Data extracts:
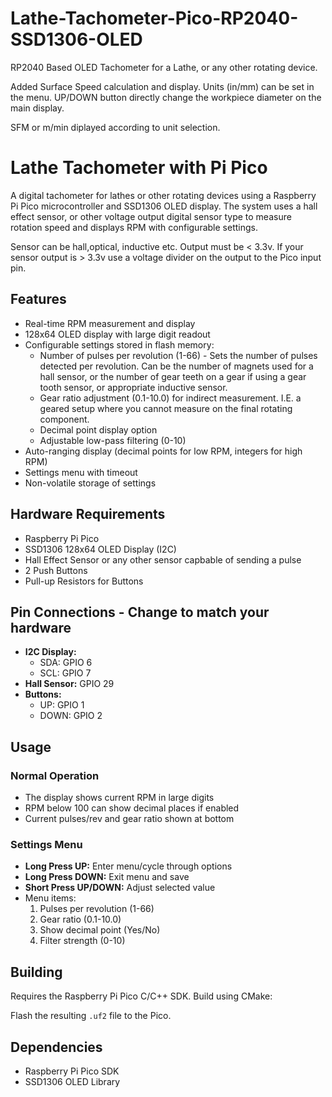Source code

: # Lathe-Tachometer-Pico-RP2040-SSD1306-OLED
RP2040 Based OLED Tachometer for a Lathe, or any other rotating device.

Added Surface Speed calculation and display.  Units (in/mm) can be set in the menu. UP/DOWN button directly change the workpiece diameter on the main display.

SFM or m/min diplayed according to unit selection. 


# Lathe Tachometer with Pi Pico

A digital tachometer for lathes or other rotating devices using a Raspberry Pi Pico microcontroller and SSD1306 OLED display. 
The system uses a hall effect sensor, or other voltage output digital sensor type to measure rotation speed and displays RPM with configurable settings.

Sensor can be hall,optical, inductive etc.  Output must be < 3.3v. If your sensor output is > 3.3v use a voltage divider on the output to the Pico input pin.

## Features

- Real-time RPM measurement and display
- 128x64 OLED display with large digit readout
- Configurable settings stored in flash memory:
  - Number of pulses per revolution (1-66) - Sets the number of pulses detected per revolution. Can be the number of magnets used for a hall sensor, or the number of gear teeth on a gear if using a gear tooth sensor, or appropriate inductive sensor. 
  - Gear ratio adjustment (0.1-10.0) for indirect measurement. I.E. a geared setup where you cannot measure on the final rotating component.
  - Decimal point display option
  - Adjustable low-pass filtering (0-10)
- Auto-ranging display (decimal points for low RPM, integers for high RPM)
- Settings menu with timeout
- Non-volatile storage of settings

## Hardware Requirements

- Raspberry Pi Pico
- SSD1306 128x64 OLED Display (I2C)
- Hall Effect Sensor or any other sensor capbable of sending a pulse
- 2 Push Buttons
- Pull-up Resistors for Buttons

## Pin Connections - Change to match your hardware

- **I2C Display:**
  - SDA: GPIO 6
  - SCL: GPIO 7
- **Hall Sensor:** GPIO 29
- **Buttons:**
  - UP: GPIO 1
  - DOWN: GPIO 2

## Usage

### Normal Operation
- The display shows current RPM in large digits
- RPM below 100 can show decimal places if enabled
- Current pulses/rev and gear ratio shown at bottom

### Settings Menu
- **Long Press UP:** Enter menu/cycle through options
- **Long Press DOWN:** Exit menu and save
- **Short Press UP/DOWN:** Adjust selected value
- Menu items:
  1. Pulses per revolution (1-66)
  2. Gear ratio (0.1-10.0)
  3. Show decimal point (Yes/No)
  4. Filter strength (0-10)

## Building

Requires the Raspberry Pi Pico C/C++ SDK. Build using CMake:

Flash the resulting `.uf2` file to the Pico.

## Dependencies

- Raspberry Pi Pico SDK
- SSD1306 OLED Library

...

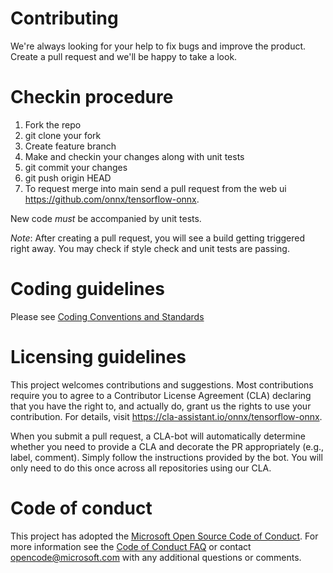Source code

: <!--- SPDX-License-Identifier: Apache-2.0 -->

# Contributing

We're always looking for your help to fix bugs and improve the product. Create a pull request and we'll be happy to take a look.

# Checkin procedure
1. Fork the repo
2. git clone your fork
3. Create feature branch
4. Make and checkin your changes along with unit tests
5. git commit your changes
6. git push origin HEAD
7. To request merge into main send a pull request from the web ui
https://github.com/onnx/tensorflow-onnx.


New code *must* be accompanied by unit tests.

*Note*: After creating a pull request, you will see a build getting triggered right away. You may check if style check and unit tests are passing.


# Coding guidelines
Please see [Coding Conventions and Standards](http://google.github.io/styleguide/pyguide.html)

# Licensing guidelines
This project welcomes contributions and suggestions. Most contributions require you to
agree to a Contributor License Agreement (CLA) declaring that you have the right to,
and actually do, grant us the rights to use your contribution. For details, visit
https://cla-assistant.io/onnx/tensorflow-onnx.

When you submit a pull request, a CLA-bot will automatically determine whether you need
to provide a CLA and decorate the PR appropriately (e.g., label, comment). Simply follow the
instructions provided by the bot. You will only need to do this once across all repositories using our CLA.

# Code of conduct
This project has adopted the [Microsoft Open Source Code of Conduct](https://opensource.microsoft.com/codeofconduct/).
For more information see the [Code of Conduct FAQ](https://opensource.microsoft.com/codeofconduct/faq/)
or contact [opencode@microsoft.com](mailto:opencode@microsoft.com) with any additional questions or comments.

* * *

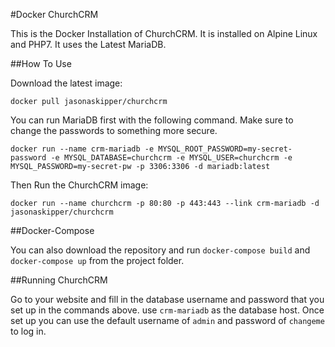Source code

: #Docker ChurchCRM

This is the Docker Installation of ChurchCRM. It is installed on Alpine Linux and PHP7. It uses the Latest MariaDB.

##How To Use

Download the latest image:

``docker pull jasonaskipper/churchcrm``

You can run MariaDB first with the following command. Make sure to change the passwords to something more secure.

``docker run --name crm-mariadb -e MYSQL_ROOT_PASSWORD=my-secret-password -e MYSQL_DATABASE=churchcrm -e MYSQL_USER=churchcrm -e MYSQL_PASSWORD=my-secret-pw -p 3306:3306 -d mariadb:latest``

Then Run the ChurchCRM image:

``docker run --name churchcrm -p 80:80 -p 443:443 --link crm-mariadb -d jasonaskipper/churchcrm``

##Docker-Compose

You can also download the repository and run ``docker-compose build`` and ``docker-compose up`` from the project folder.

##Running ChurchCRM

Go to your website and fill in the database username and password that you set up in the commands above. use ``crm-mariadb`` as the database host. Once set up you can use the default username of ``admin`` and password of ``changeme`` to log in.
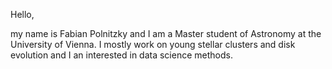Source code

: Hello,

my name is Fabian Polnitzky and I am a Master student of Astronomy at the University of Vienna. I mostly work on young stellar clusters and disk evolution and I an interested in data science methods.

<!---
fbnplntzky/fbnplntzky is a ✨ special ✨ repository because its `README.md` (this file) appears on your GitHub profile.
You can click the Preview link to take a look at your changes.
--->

Task brief: Give the number of lines in the records above in which the word "from" appears. Include no other text.

Result for this exercise: 2